• Début du roman du magicien de la Loire

    Cela commence dans un théâtre située dans le département de la Loire

    L'artiste sortit de son rang de fauteuil et il se trouvait à peine dans l'allée centrale, qu'un individu qui était le sous-chef de claque se plaça devant lui et d'une voix aussi traînante qu'évidemment agressive lui dit: « Oh ! il siffle et il ose ! »

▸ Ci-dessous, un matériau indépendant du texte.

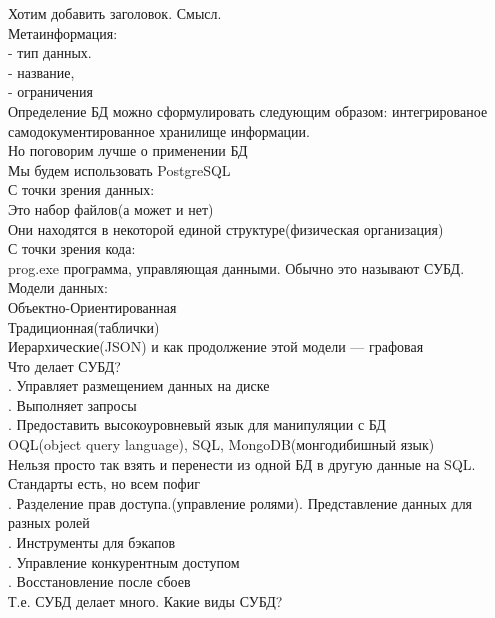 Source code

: \noindent Хотим добавить заголовок. Смысл. \\
\noindent Метаинформация:  \\
\noindent - тип данных. \\
\noindent - название, \\
\noindent - ограничения \\

\noindent Определение БД можно сформулировать следующим образом: интегрированое самодокументированное хранилище информации. \\

\noindent Но поговорим лучше о применении БД \\
\noindent Мы будем использовать PostgreSQL \\

\noindent С точки зрения данных: \\
\noindent Это набор файлов(а может и нет) \\
\noindent Они находятся в некоторой единой структуре(физическая организация) \\
\noindent С точки зрения кода: \\
\noindent prog.exe программа, управляющая данными. Обычно это называют СУБД. \\

\noindent Модели данных: \\
\noindent Объектно-Ориентированная \\
\noindent Традиционная(таблички) \\
\noindent Иерархические(JSON) и как продолжение этой модели — графовая \\

\noindent Что делает СУБД? \\
. Управляет размещением данных на диске \\
. Выполняет запросы \\
. Предоставить высокоуровневый язык для манипуляции с БД \\
\noindent OQL(object query language), SQL, MongoDB(монгодибишный язык) \\
\noindent Нельзя просто так взять и перенести из одной БД в другую данные на SQL. \\
\noindent Стандарты есть, но всем пофиг \\
. Разделение прав доступа.(управление ролями). Представление данных для разных ролей \\
. Инструменты для бэкапов \\
. Управление конкурентным доступом \\
. Восстановление после сбоев \\
\noindent Т.е. СУБД делает много. Какие виды СУБД? \\

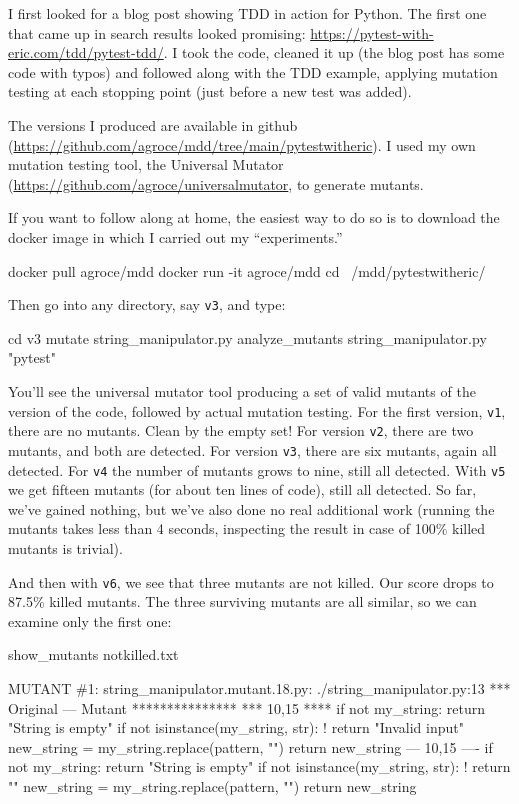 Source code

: \documentclass[sigplan,screen]{acmart}
\begin{document}
    I first looked for a blog post showing TDD in action for Python.
    The first one that came up in search results looked promising:
    \url{https://pytest-with-eric.com/tdd/pytest-tdd/}.  I took the
    code, cleaned it up (the blog post has some code with typos) and
    followed along with the TDD example, applying mutation testing at
    each stopping point (just before a new test was added).

    The versions I produced are available in github
    (\url{https://github.com/agroce/mdd/tree/main/pytestwitheric}).  I
    used my own mutation testing tool, the Universal
    Mutator~\cite{SyntaxUM}
    (\url{https://github.com/agroce/universalmutator}, to generate
    mutants.

    If you want to follow along at home, the easiest way to do so is
    to download the docker image in which I carried out my
    ``experiments.''

 \begin{code}
 docker pull agroce/mdd
 docker run -it agroce/mdd
 cd ~/mdd/pytestwitheric/
 \end{code}

    Then go into any directory, say {\tt v3}, and type:

 \begin{code}
 cd v3
 mutate string\_manipulator.py
 analyze\_mutants string\_manipulator.py "pytest"
\end{code}

You'll see the universal mutator tool producing a set of valid mutants
of the version of the code, followed by actual mutation testing.  For
the first version, {\tt v1}, there are no mutants.  Clean by the
empty set!  For version {\tt v2}, there are two mutants, and both are
detected.  For version {\tt v3}, there are six mutants, again all
detected. For {\tt v4} the number of mutants grows to nine, still all
detected.  With {\tt v5} we get fifteen mutants (for about ten lines
of code), still all detected.  So far, we've gained nothing, but we've
also done no real additional work (running the mutants takes less than 4
seconds, inspecting the result in case of 100\% killed mutants is trivial).

And then with {\tt v6}, we see that three mutants are not killed. Our
score drops to 87.5\% killed mutants.  The three surviving mutants are
all similar, so we can examine only the first one:

{\scriptsize
\begin{code}
show\_mutants notkilled.txt 

MUTANT \#1:
string\_manipulator.mutant.18.py: ./string\_manipulator.py:13
*** Original
--- Mutant
***************
*** 10,15 ****
          if not my\_string:  
              return "String is empty"  
          if not isinstance(my\_string, str):  
!             return "Invalid input"  
          new\_string = my\_string.replace(pattern, "")  
          return new\_string
--- 10,15 ----
          if not my\_string:  
              return "String is empty"  
          if not isinstance(my\_string, str):  
!             return ""  
          new\_string = my\_string.replace(pattern, "")  
          return new\_string
        \end{code}
      }
\end{document}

    Sans réfléchir à la perfide provocation cachée sous ces paroles, le magicien  dans ce théâtre de la Loire répondit: « Je n'ose pas, allons donc. » Et il reprit le malencontreux sifflet pour s'en servir encore, tout en continuant à se diriger vers la sortie de ce théâtre ou il était venu assister à un spectacle de magie placé sous le signe de la maladresse.
    L'individu qui l'avait ainsi apostrophé porta la main sur lui, arracha le sifflet qu'il jeta à terre et qu’il ramassa immédiatement.


    Ceci était la mise à exécution d'un petit complot tramé à la claque ainsi qu'il a été exposé aux débats par un témoin à décharge qui avait entendu élaborer ce plan ingénieux. S‘il n'avait pas bêtement répondu à cette provocation, les choses en seraient très probablement restées là et ce Patrick, ce magicien de la Loire ( lien) serait rentré chez lui. C'était justement sur la réponse que l'on comptait car à ce moment précis, un autre individu, évidemment de la même bande cria près de lui, en le désignant : « Tenez, le voilà ! c'est celui-là ! »

    Un grand monsieur qui aime les magiciens


    Alors un grand monsieur maigre, porteur d’un costume à prétentions gommeuses et qui adore les magiciens dans la Loire s'empara de lui en disant d'une voix sévère et assez juste : « C'est vous qui sifflez ? Suivez- moi ! »

    Et il le suivit, non pas absolument dans l'intention de lui obéir mais parce qu’il ne pouvait faire autrement attendu qu’il fus pour ainsi dire transporté par lui et son premier agresseur jusque dans un local écarté servant de poste à la police du théâtre. Il était bel et bien arrêté et sorti de ce théâtre de la Loire (lien). Une fois là et en compagnie de trois ou quatre agents de service et du personnage de la claque qui l'avait aidé à entrer, le monsieur bien mis, mais mal poli se mit à m'interroger en prenant des airs de Jupiter tonnant qui eussent parus fort comiques en toute autre circonstance.


    On ne pense pas qu'il en aurait plus brutalement apostrophé si au lieu d'un inoffensif coup de sifflet, il avait fait usage de ses talents pour collectionner clandestinement les montres et porte-monnaie de quelques spectateurs.